The guidance follows President Clinton's June 24 announcement of the rules, which are meant to balance the administration's support of affirmative action programs with a 1995 Supreme Court decision limiting minority preferences in federal programs.
Under the new rules, the Commerce Department will develop an annual list of industries in which small minority-owned companies have a smaller percentage of the federal market than the minority businesses have in the entire U.S. market. Only companies in industries that make the list will qualify for special consideration when agencies award contracts.
For example, if minority-owned widget makers took home 3 percent of federal widget business but 8 percent of the U.S. widget market, then widget makers would qualify for preferences in federal procurement. Qualifying firms can bid up to 10 percent higher than the lowest non-minority-owned business and still be considered the lowest bidder.
In two powerhouses in federal contracting--the computer equipment industry and major portions of the construction industry--minority-owned businesses will not be able to claim a preference under the new standards.

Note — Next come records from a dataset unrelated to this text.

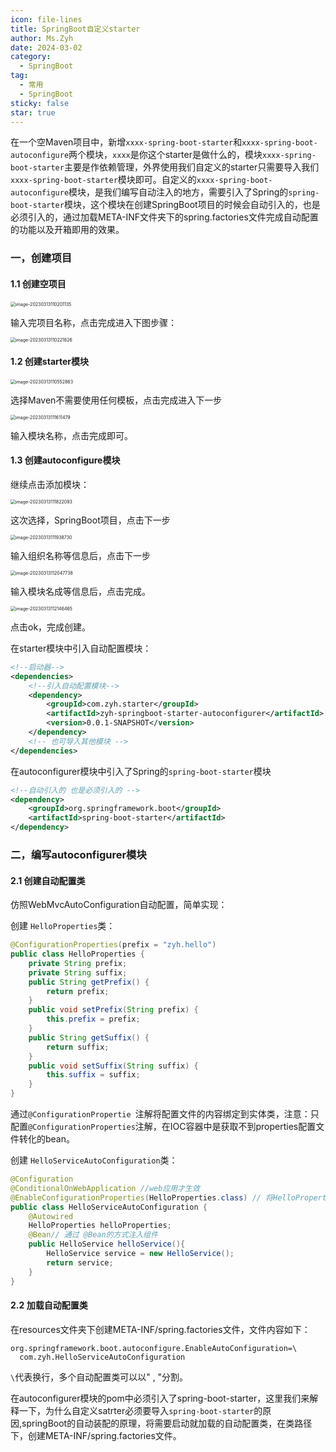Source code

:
 ```yaml
---
icon: file-lines
title: SpringBoot自定义starter
author: Ms.Zyh
date: 2024-03-02
category:
  - SpringBoot
tag:
  - 常用
  - SpringBoot
sticky: false
star: true
---
```


在一个空Maven项目中，新增`xxxx-spring-boot-starter`和`xxxx-spring-boot-autoconfigure`两个模块，`xxxx`是你这个starter是做什么的，模块`xxxx-spring-boot-starter`主要是作依赖管理，外界使用我们自定义的starter只需要导入我们`xxxx-spring-boot-starter`模块即可。自定义的`xxxx-spring-boot-autoconfigure`模块，是我们编写自动注入的地方，需要引入了Spring的`spring-boot-starter`模块，这个模块在创建SpringBoot项目的时候会自动引入的，也是必须引入的，通过加载META-INF文件夹下的spring.factories文件完成自动配置的功能以及开箱即用的效果。

### 一，创建项目

#### 1.1 创建空项目

<img src="http://img.zouyh.top/article-img/20240917135056315.png" alt="image-20230313110201135" style="zoom: 50%;" />

输入完项目名称，点击完成进入下图步骤：

<img src="http://img.zouyh.top/article-img/20240917135057319.png" alt="image-20230313110221826" style="zoom: 50%;" />

#### 1.2 创建starter模块  

<img src="http://img.zouyh.top/article-img/20240917135057317.png" alt="image-20230313110552863" style="zoom:50%;" />

选择Maven不需要使用任何模板，点击完成进入下一步

<img src="http://img.zouyh.top/article-img/20240917135057320.png" alt="image-20230313111611479" style="zoom: 50%;" />

输入模块名称，点击完成即可。

#### 1.3 创建autoconfigure模块

继续点击添加模块：

<img src="http://img.zouyh.top/article-img/20240917135056313.png" alt="image-20230313111822093" style="zoom:50%;" />

这次选择，SpringBoot项目，点击下一步

<img src="http://img.zouyh.top/article-img/20240917135057318.png" alt="image-20230313111938730" style="zoom:50%;" />

输入组织名称等信息后，点击下一步

<img src="http://img.zouyh.top/article-img/20240917135056314.png" alt="image-20230313112047738" style="zoom:50%;" />

输入模块名成等信息后，点击完成。

<img src="http://img.zouyh.top/article-img/20240917135056316.png" alt="image-20230313112146465" style="zoom:50%;" />

点击ok，完成创建。

在starter模块中引入自动配置模块：

```xml
<!--启动器-->
<dependencies>
    <!--引入自动配置模块-->
    <dependency>
        <groupId>com.zyh.starter</groupId>
        <artifactId>zyh-springboot-starter-autoconfigurer</artifactId>
        <version>0.0.1-SNAPSHOT</version>
    </dependency>
    <!-- 也可导入其他模块 -->
</dependencies>
```

在autoconfigurer模块中引入了Spring的`spring-boot-starter`模块

```xml
<!--自动引入的 也是必须引入的 -->
<dependency>
    <groupId>org.springframework.boot</groupId>
    <artifactId>spring-boot-starter</artifactId>
</dependency>
```

### 二，编写autoconfigurer模块

#### 2.1 创建自动配置类

仿照WebMvcAutoConfiguration自动配置，简单实现：

创建 `HelloProperties`类：

```java
@ConfigurationProperties(prefix = "zyh.hello")
public class HelloProperties {
    private String prefix;
    private String suffix;
    public String getPrefix() {
        return prefix;
    }
    public void setPrefix(String prefix) {
        this.prefix = prefix;
    }
    public String getSuffix() {
        return suffix;
    }
    public void setSuffix(String suffix) {
        this.suffix = suffix;
    }
}
```

通过`@ConfigurationPropertie `注解将配置文件的内容绑定到实体类，注意：只配置`@ConfigurationProperties`注解，在IOC容器中是获取不到properties配置文件转化的bean。

创建 `HelloServiceAutoConfiguration`类：

```java
@Configuration
@ConditionalOnWebApplication //web应用才生效
@EnableConfigurationProperties(HelloProperties.class) // 将HelloProperties类添加到IOC容器中
public class HelloServiceAutoConfiguration {
    @Autowired
    HelloProperties helloProperties;
    @Bean// 通过 @Bean的方式注入组件
    public HelloService helloService(){
        HelloService service = new HelloService();        
        return service;
    }
}
```

#### 2.2 加载自动配置类

在resources文件夹下创建META-INF/spring.factories文件，文件内容如下：

```properties
org.springframework.boot.autoconfigure.EnableAutoConfiguration=\
  com.zyh.HelloServiceAutoConfiguration
```

`\`代表换行，多个自动配置类可以以" , "分割。

在autoconfigurer模块的pom中必须引入了spring-boot-starter，这里我们来解释一下，为什么自定义satrter必须要导入`spring-boot-starter`的原因,springBoot的自动装配的原理，将需要启动就加载的自动配置类，在类路径下，创建META-INF/spring.factories文件。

A new rule also gives prime contractors extra credit in contracting decisions if they use small disadvantaged businesses as subcontractors. But the subcontractors must be in industries that make the Commerce Department list.
The changes to federal procurement rules follow the 1995 Supreme Court decision in Adarand Constructors Inc. v. Pena. In that decision, the court ruled that a "strict scrutiny" standard must be applied to any federal program giving preferences to minorities. To make its point, the court used the word "scrutiny" 89 times in its opinion, according to Public Administration Review.
The federal government--particularly the Justice, Commerce and Defense departments, the General Services Administration and the White House--have spent the last three years figuring out how to translate the court's ruling into procurement policy.
The rules take effect Jan. 1, 1999. They were published in the Federal Register on June 30 and July 1.